**Assignment**:
Transcribe word for word the section of the records below that opens with the line containing "This function was" and closes with the line containing "We were delighted"; drop every picture.

**Rendered images with source text**:

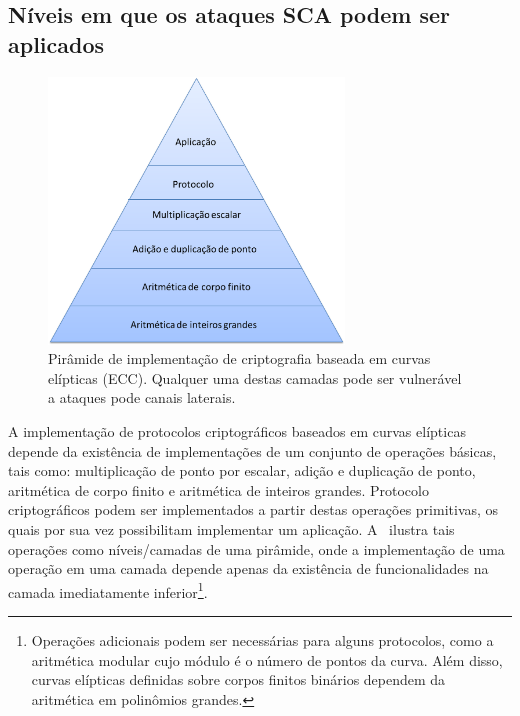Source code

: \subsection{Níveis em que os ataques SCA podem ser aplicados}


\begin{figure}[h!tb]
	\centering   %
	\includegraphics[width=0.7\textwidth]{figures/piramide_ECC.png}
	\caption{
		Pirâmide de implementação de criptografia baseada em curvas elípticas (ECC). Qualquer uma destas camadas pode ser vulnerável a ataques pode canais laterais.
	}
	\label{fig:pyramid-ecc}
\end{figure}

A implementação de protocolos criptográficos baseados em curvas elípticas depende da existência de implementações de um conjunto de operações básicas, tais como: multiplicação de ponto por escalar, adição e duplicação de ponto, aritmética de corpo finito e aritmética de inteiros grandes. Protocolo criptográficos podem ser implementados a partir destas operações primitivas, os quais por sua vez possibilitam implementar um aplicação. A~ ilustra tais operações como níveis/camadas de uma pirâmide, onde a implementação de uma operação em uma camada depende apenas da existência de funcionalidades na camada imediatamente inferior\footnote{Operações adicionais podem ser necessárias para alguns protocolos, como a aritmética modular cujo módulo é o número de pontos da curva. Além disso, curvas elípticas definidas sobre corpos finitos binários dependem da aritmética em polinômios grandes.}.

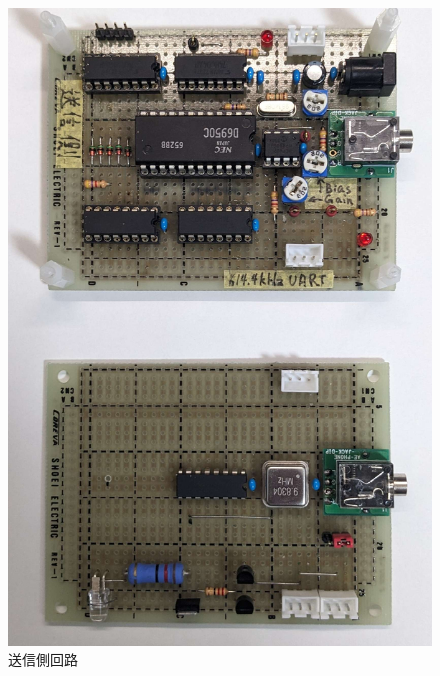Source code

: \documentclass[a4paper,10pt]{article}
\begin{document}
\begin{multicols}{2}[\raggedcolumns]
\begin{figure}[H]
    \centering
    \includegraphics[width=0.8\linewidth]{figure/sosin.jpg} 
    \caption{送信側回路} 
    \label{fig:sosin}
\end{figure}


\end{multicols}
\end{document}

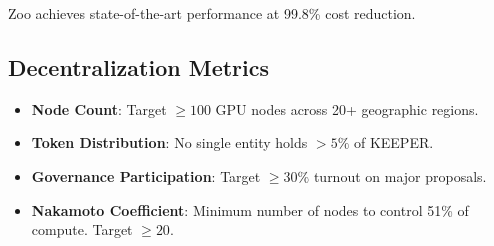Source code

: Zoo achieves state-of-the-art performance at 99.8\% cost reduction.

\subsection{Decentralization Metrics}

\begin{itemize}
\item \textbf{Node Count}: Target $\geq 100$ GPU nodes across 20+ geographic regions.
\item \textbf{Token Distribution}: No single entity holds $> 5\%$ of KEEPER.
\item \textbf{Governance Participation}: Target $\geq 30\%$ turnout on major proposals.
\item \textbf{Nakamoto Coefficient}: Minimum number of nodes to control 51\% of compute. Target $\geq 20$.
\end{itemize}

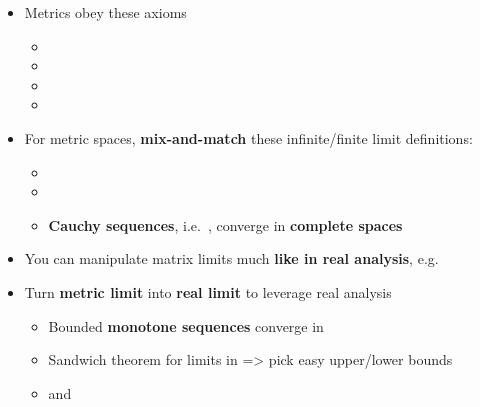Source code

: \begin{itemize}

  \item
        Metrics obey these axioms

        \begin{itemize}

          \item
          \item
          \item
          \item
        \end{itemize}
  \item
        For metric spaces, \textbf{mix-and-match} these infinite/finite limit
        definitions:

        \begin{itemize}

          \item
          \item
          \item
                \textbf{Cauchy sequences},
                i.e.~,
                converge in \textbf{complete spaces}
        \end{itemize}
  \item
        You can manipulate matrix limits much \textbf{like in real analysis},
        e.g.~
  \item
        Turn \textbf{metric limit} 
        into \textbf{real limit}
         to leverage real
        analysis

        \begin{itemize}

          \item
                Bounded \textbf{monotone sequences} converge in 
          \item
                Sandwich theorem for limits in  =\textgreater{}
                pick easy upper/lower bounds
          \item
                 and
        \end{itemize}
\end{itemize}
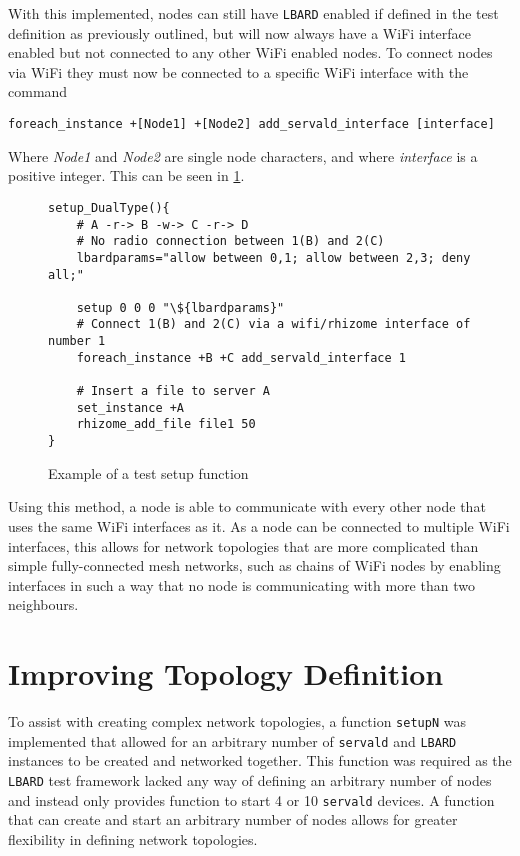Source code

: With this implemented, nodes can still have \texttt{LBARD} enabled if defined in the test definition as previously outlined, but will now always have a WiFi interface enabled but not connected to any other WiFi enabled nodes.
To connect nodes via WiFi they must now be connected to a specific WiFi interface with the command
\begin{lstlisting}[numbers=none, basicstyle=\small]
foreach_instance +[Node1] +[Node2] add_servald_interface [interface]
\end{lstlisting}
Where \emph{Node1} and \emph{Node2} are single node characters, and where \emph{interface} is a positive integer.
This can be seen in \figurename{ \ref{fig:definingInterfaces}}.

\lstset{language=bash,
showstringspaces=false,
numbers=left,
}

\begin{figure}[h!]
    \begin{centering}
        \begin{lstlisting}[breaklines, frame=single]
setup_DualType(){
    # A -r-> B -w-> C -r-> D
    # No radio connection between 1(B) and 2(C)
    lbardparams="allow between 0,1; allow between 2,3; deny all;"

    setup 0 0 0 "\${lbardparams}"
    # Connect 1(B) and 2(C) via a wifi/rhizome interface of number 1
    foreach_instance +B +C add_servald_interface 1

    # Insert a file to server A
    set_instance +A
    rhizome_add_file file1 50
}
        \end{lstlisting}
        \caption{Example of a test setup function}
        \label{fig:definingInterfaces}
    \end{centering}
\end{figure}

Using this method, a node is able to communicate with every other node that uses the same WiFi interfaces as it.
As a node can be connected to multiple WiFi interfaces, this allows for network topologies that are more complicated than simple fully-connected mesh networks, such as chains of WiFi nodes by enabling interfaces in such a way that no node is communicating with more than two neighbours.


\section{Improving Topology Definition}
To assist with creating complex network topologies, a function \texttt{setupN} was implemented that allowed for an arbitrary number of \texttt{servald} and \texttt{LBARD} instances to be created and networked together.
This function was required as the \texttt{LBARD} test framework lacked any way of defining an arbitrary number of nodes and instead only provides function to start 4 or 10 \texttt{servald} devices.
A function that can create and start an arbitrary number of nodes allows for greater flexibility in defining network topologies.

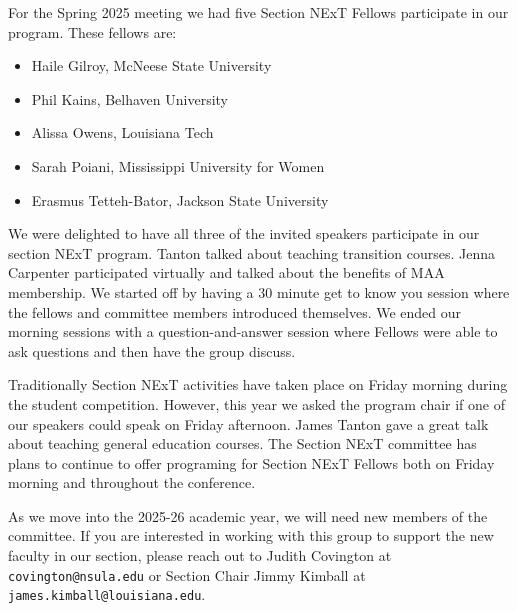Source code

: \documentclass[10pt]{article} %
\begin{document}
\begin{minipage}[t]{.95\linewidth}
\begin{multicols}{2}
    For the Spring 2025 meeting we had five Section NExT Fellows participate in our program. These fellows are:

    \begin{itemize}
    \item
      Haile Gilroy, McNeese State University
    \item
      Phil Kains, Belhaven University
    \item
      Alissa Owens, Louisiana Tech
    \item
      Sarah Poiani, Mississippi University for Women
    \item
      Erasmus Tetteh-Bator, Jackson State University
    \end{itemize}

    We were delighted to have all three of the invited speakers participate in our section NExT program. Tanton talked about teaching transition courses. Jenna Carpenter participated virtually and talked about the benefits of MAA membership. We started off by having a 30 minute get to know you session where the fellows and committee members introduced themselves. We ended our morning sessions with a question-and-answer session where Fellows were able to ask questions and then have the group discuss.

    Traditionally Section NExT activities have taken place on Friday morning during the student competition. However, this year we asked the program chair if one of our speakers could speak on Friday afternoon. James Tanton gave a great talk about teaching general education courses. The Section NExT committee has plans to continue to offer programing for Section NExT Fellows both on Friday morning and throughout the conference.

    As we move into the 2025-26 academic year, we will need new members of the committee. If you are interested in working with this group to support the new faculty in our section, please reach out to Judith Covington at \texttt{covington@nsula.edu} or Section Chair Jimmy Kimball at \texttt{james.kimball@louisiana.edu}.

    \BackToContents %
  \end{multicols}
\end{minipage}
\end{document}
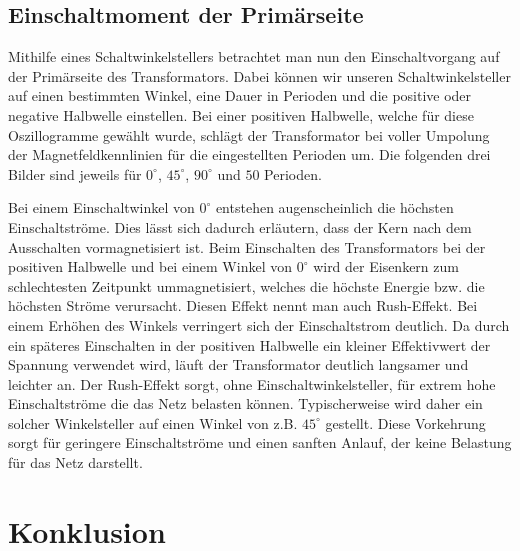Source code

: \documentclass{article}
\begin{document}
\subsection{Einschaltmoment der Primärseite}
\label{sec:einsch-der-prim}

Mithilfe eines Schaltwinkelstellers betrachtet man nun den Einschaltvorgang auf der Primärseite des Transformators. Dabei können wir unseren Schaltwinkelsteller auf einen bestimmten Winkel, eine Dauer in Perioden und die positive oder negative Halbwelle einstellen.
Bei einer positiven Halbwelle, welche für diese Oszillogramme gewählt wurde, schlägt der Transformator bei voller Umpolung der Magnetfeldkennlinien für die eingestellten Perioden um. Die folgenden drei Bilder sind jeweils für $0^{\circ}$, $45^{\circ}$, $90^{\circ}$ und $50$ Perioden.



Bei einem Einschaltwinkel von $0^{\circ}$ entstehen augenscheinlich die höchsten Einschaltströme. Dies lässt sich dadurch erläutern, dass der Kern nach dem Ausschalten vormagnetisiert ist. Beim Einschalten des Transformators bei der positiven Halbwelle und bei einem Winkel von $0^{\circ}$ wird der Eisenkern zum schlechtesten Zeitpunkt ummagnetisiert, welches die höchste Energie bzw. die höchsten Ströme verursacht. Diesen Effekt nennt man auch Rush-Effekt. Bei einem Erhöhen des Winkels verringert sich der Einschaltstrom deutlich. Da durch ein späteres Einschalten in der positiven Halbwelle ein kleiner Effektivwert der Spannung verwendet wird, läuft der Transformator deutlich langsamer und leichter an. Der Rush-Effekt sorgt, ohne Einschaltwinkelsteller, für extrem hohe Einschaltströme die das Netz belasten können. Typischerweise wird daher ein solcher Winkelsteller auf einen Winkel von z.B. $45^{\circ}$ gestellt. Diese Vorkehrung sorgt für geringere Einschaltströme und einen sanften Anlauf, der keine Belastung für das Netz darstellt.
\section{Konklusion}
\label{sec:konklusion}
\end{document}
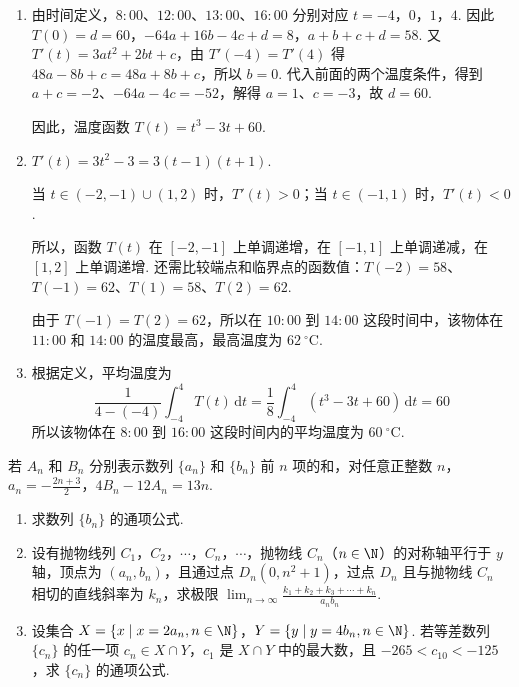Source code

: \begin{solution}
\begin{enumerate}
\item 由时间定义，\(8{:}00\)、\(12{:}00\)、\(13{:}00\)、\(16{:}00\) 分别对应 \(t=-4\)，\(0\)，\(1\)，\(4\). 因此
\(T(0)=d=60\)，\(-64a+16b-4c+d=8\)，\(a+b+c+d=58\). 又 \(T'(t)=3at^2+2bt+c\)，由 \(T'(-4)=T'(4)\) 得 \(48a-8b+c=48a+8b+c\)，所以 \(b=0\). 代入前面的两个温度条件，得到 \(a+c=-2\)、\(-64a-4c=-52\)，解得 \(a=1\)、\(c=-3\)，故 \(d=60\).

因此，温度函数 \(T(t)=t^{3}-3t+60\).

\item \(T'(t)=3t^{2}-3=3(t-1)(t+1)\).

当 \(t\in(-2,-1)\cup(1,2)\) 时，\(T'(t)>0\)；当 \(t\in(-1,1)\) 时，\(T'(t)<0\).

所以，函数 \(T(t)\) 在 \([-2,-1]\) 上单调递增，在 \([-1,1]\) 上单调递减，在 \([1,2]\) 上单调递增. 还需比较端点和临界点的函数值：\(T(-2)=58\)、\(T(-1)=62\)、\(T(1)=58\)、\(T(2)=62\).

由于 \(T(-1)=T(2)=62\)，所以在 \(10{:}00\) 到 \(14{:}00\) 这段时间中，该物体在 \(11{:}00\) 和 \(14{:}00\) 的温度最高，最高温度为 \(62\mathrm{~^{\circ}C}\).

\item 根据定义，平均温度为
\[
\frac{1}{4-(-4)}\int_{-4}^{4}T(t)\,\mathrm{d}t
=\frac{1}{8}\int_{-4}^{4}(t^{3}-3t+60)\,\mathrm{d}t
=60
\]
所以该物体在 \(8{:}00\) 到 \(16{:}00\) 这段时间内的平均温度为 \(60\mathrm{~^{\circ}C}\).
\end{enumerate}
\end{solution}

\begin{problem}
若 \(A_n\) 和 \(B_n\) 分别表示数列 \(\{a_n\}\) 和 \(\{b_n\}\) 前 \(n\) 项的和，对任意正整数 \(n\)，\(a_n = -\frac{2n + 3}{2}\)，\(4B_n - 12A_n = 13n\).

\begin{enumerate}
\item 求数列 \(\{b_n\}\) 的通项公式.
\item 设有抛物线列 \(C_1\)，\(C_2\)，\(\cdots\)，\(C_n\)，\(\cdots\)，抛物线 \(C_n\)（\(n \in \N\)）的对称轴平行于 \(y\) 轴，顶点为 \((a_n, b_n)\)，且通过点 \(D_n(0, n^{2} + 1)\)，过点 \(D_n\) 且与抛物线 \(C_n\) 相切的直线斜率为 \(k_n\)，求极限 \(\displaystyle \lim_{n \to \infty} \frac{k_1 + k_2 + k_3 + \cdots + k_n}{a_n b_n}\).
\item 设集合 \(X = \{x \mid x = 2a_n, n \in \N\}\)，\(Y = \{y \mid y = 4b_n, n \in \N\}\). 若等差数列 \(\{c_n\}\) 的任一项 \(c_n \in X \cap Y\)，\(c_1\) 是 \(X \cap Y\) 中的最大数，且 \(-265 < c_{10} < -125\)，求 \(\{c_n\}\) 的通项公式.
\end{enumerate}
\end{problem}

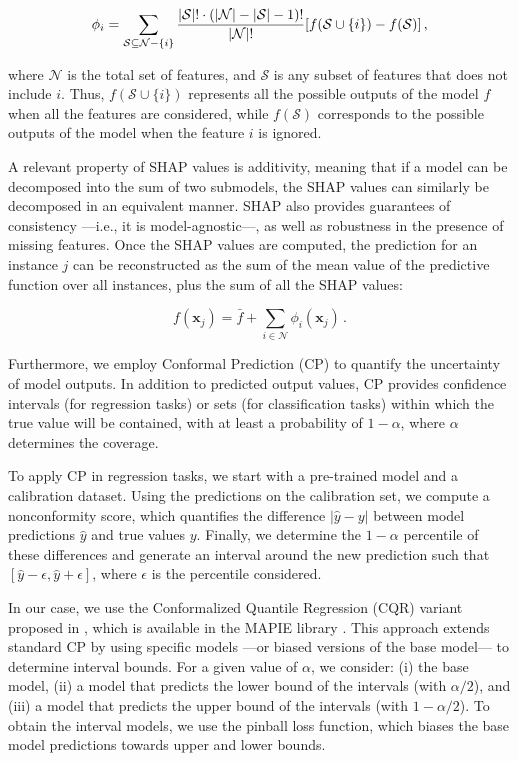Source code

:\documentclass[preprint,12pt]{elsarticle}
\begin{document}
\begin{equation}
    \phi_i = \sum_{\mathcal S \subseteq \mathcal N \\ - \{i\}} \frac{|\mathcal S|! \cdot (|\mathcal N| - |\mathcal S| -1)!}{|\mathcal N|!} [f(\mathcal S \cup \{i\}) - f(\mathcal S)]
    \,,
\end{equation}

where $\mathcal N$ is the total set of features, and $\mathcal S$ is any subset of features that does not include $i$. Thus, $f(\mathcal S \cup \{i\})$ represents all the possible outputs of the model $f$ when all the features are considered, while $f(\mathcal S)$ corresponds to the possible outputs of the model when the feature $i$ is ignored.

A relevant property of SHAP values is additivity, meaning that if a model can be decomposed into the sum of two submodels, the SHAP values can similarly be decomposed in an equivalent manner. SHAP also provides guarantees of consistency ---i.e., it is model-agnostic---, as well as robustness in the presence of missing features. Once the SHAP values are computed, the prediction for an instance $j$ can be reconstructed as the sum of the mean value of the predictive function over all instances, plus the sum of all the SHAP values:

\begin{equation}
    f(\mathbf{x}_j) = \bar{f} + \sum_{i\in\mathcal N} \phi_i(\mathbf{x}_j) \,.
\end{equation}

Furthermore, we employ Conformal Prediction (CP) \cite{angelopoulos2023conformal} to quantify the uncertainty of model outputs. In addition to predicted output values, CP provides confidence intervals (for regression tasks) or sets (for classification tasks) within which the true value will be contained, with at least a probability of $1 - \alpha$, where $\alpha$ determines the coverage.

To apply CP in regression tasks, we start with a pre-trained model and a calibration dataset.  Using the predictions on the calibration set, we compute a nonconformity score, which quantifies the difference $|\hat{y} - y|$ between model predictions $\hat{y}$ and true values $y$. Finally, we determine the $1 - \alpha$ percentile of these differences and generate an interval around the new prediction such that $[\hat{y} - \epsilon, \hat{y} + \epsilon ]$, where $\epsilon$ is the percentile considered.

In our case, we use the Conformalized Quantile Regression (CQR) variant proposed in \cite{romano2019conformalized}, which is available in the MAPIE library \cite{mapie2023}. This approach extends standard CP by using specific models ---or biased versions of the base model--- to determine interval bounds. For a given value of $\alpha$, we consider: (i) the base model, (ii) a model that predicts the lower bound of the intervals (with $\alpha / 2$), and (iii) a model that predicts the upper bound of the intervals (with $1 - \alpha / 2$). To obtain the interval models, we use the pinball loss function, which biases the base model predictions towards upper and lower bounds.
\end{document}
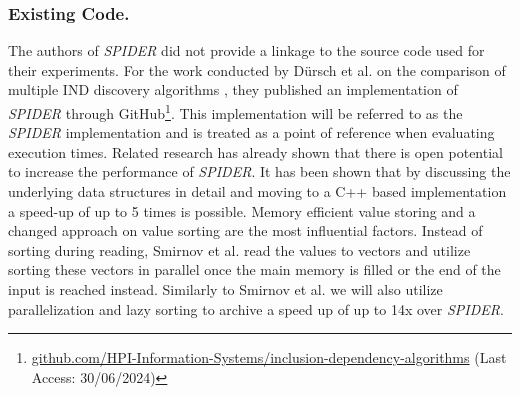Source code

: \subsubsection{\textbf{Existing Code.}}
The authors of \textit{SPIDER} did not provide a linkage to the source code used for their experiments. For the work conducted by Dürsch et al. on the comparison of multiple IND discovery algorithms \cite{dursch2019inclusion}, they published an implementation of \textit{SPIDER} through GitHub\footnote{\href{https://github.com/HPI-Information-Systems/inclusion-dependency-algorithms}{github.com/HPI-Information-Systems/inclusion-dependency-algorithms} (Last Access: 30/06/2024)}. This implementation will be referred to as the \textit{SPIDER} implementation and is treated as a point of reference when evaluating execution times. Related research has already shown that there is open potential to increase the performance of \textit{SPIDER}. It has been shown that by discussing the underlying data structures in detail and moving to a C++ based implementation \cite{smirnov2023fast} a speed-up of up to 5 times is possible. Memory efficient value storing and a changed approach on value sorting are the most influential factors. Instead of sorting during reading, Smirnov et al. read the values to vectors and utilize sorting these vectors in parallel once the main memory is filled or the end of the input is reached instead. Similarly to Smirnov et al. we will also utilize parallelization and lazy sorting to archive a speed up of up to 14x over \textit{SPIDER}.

**Completed task**:
This function was required as the \texttt{LBARD} test framework lacked any way of defining an arbitrary number of nodes and instead only provides function to start 4 or 10 \texttt{servald} devices.
A function that can create and start an arbitrary number of nodes allows for greater flexibility in defining network topologies.

Source code

: \documentclass[10pt]{article} %
\begin{document}
\begin{minipage}[t]{.95\linewidth}
\begin{multicols}{2}
    For the Spring 2025 meeting we had five Section NExT Fellows participate in our program. These fellows are:

    \begin{itemize}
    \item
      Haile Gilroy, McNeese State University
    \item
      Phil Kains, Belhaven University
    \item
      Alissa Owens, Louisiana Tech
    \item
      Sarah Poiani, Mississippi University for Women
    \item
      Erasmus Tetteh-Bator, Jackson State University
    \end{itemize}

    We were delighted to have all three of the invited speakers participate in our section NExT program. Tanton talked about teaching transition courses. Jenna Carpenter participated virtually and talked about the benefits of MAA membership. We started off by having a 30 minute get to know you session where the fellows and committee members introduced themselves. We ended our morning sessions with a question-and-answer session where Fellows were able to ask questions and then have the group discuss.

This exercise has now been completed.